Reputation: 35
The following is the code, this code works fine and I get an output file with pipe as a delimiter. However, I do not want a new file to be generated rather I would like the existing file to be replaced with pipe delimiter instead of comma. Appreciate your inputs. I am new to python and learning it on the go.
with open(dst1,encoding='utf-8',errors='ignore') as input_file:
with open(dst2, 'w',encoding='utf-8',errors='ignore', newline='') as output_file:
reader = csv.DictReader(input_file, delimiter=',')
writer = csv.DictWriter(output_file, reader.fieldnames,'uft-8', delimiter='|')
writer.writeheader()
writer.writerows(reader)
Upvotes: 2
Views: 2019
Reputation: 1875
I'm not totally sure, but if the file is not too big, you can load the file in pandas using read_csv
& then save it using your desired delimiter using to_csv
function using whatever delimiter you like. For example -
import pandas as pd
data = pd.read_csv(input_file, encoding='utf-8')
data.to_csv(input_file, sep='|', encoding='utf-8')
Hope this helps!!
Upvotes: 0
Reputation: 106488
Since you are simply replacing a single-character delimiter from one to another, there will be no change in file size or positions of any characters not being replaced. As such, this is a perfect scenario to open the file in r+
mode to allow writing back the processed content to the very same file being read at the same time, so that no temporary file is ever needed:
with open(dst, encoding='utf-8', errors='ignore') as input_file, open(dst, 'r+', encoding='utf-8', errors='ignore', newline='') as output_file:
reader = csv.DictReader(input_file, delimiter=',')

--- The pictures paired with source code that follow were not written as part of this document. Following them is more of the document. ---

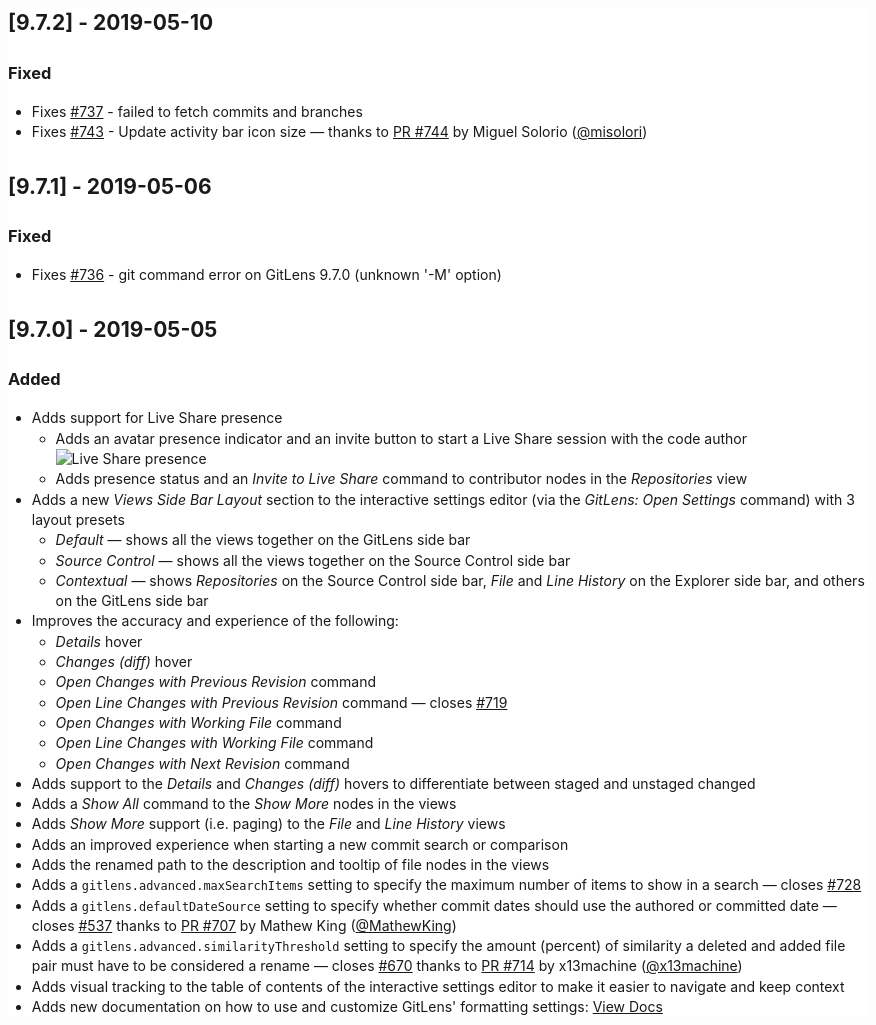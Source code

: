 ## [9.7.2] - 2019-05-10

### Fixed

- Fixes [#737](https://github.com/eamodio/vscode-gitlens/issues/737) - failed to fetch commits and branches
- Fixes [#743](https://github.com/eamodio/vscode-gitlens/issues/743) - Update activity bar icon size &mdash; thanks to [PR #744](https://github.com/eamodio/vscode-gitlens/pull/744) by Miguel Solorio ([@misolori](https://github.com/misolori))

## [9.7.1] - 2019-05-06

### Fixed

- Fixes [#736](https://github.com/eamodio/vscode-gitlens/issues/736) - git command error on GitLens 9.7.0 (unknown '-M' option)

## [9.7.0] - 2019-05-05

### Added

- Adds support for Live Share presence
  - Adds an avatar presence indicator and an invite button to start a Live Share session with the code author<br />![Live Share presence](https://raw.githubusercontent.com/eamodio/vscode-gitlens/98e225f39a8ebfb5c5bdd3018bc47b35a7e63a6c/images/docs/hovers-details-vsls.png)
  - Adds presence status and an _Invite to Live Share_ command to contributor nodes in the _Repositories_ view
- Adds a new _Views Side Bar Layout_ section to the interactive settings editor (via the _GitLens: Open Settings_ command) with 3 layout presets
  - _Default_ &mdash; shows all the views together on the GitLens side bar
  - _Source Control_ &mdash; shows all the views together on the Source Control side bar
  - _Contextual_ &mdash; shows _Repositories_ on the Source Control side bar, _File_ and _Line History_ on the Explorer side bar, and others on the GitLens side bar
- Improves the accuracy and experience of the following:
  - _Details_ hover
  - _Changes (diff)_ hover
  - _Open Changes with Previous Revision_ command
  - _Open Line Changes with Previous Revision_ command &mdash; closes [#719](https://github.com/eamodio/vscode-gitlens/issues/719)
  - _Open Changes with Working File_ command
  - _Open Line Changes with Working File_ command
  - _Open Changes with Next Revision_ command
- Adds support to the _Details_ and _Changes (diff)_ hovers to differentiate between staged and unstaged changed
- Adds a _Show All_ command to the _Show More_ nodes in the views
- Adds _Show More_ support (i.e. paging) to the _File_ and _Line History_ views
- Adds an improved experience when starting a new commit search or comparison
- Adds the renamed path to the description and tooltip of file nodes in the views
- Adds a `gitlens.advanced.maxSearchItems` setting to specify the maximum number of items to show in a search &mdash; closes [#728](https://github.com/eamodio/vscode-gitlens/issues/728)
- Adds a `gitlens.defaultDateSource` setting to specify whether commit dates should use the authored or committed date &mdash; closes [#537](https://github.com/eamodio/vscode-gitlens/issues/537) thanks to [PR #707](https://github.com/eamodio/vscode-gitlens/pull/707) by Mathew King ([@MathewKing](https://github.com/MathewKing))
- Adds a `gitlens.advanced.similarityThreshold` setting to specify the amount (percent) of similarity a deleted and added file pair must have to be considered a rename &mdash; closes [#670](https://github.com/eamodio/vscode-gitlens/issues/670) thanks to [PR #714](https://github.com/eamodio/vscode-gitlens/pull/714) by x13machine ([@x13machine](https://github.com/x13machine))
- Adds visual tracking to the table of contents of the interactive settings editor to make it easier to navigate and keep context
- Adds new documentation on how to use and customize GitLens' formatting settings: [View Docs](https://github.com/eamodio/vscode-gitlens/wiki/Custom-Formatting)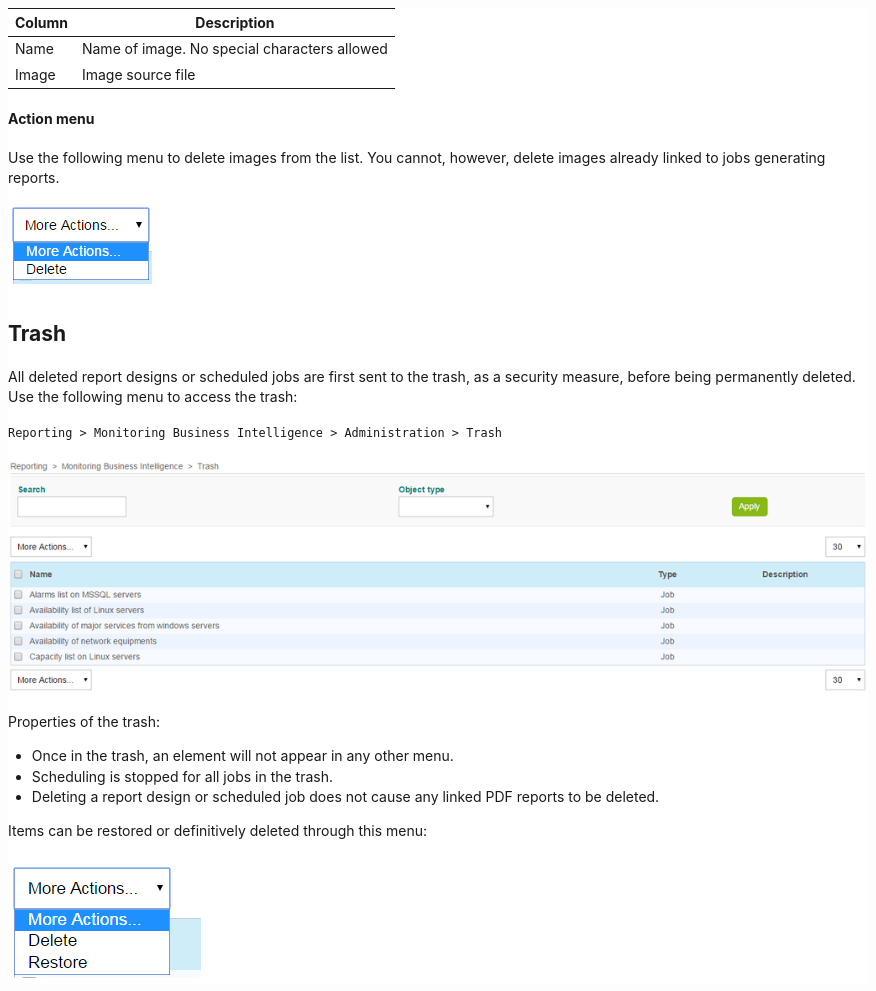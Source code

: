   Column | Description
  -------|----------------------------------------------------
  Name   |      Name of image. No special characters allowed
  Image  |      Image source file

#### Action menu

Use the following menu to delete images from the list. You cannot,
however, delete images already linked to jobs generating reports.

![image](../assets/reporting/guide/action_Delete.png)


## Trash 

All deleted report designs or scheduled jobs are first sent to the
trash, as a security measure, before being permanently deleted. Use the
following menu to access the trash:

`Reporting > Monitoring Business Intelligence > Administration > Trash`

![image](../assets/reporting/guide/TrashList.png)

Properties of the trash:

-   Once in the trash, an element will not appear in any other menu.
-   Scheduling is stopped for all jobs in the trash.
-   Deleting a report design or scheduled job does not cause any linked
    PDF reports to be deleted.

Items can be restored or definitively deleted through this menu:

![image](../assets/reporting/guide/TrashActions.png)
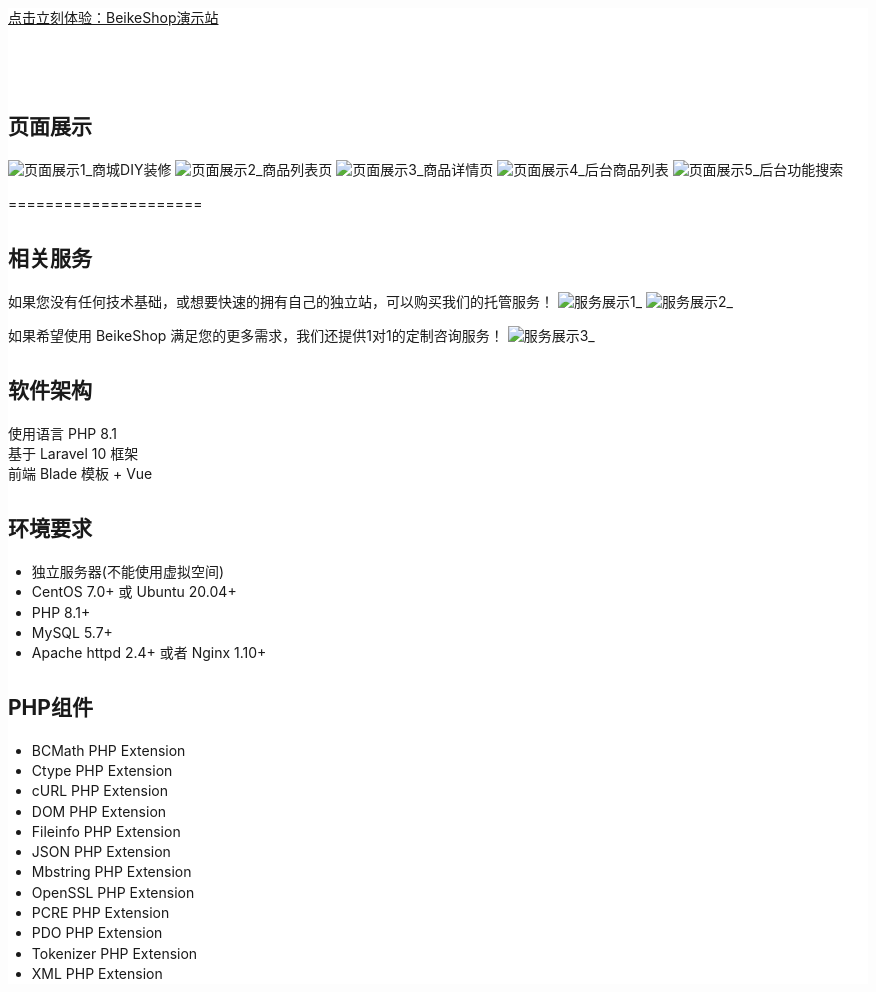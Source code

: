 
<a href="https://demo.beikeshop.com/" target="_blank">点击立刻体验：BeikeShop演示站</a>



<br>
<br>











## 页面展示

![页面展示1_商城DIY装修](https://beikeshop.com/readme/README-3.png)
![页面展示2_商品列表页](https://beikeshop.com/readme/README-4.png)
![页面展示3_商品详情页](https://beikeshop.com/readme/README-5.png)
![页面展示4_后台商品列表](https://beikeshop.com/readme/README-6.png)
![页面展示5_后台功能搜索](https://beikeshop.com/readme/README-7.png)

=====================

## 相关服务
如果您没有任何技术基础，或想要快速的拥有自己的独立站，可以购买我们的托管服务！
![服务展示1_](https://beikeshop.com/readme/README-8.png)
![服务展示2_](https://beikeshop.com/readme/README-9.png)

如果希望使用 BeikeShop 满足您的更多需求，我们还提供1对1的定制咨询服务！
![服务展示3_](https://beikeshop.com/readme/README-10.png)

## 软件架构
使用语言 PHP 8.1   
基于 Laravel 10 框架  
前端 Blade 模板 + Vue

## 环境要求
- 独立服务器(不能使用虚拟空间)
- CentOS 7.0+ 或 Ubuntu 20.04+
- PHP 8.1+
- MySQL 5.7+
- Apache httpd 2.4+ 或者 Nginx 1.10+

## PHP组件
- BCMath PHP Extension
- Ctype PHP Extension
- cURL PHP Extension
- DOM PHP Extension
- Fileinfo PHP Extension
- JSON PHP Extension
- Mbstring PHP Extension
- OpenSSL PHP Extension
- PCRE PHP Extension
- PDO PHP Extension
- Tokenizer PHP Extension
- XML PHP Extension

writer = csv.DictWriter(output_file, reader.fieldnames, 'uft-8', delimiter='|')
writer.writeheader()
writer.writerows(reader)
EDIT: Please read @ShadowRanger's comment for limitations of this approach.
Upvotes: 0
Reputation: 155363
The only truly safe way to do this is to write to a new file, then atomically replace the old file with the new file. Any other solution risks data loss/corruption on power loss. The simple approach is to use the tempfile
module to make a temporary file in the same directory (so atomic replace will work):
import os.path
import tempfile
with open(dst1, encoding='utf-8', errors='ignore', newline='') as input_file, \
tempfile.NamedTemporaryFile(mode='w', encoding='utf-8', newline='',
dir=os.path.dirname(dst1), delete=False) as tf:
try:
reader = csv.DictReader(input_file)
writer = csv.DictWriter(tf, reader.fieldnames, delimiter='|')
writer.writeheader()
writer.writerows(reader)
except:
# On error, remove temporary before reraising exception
os.remove(tf.name)
raise
else:
# else is optional, if you want to be extra careful that all
# data is synced to disk to reduce risk that metadata updates
# before data synced to disk:
tf.flush()
os.fsync(tf.fileno())
# Atomically replace original file with temporary now that with block exited and
# data fully written
try:
os.replace(tf.name, dst1)
except:
# On error, remove temporary before reraising exception
os.remove(tf.name)
raise
Upvotes: 2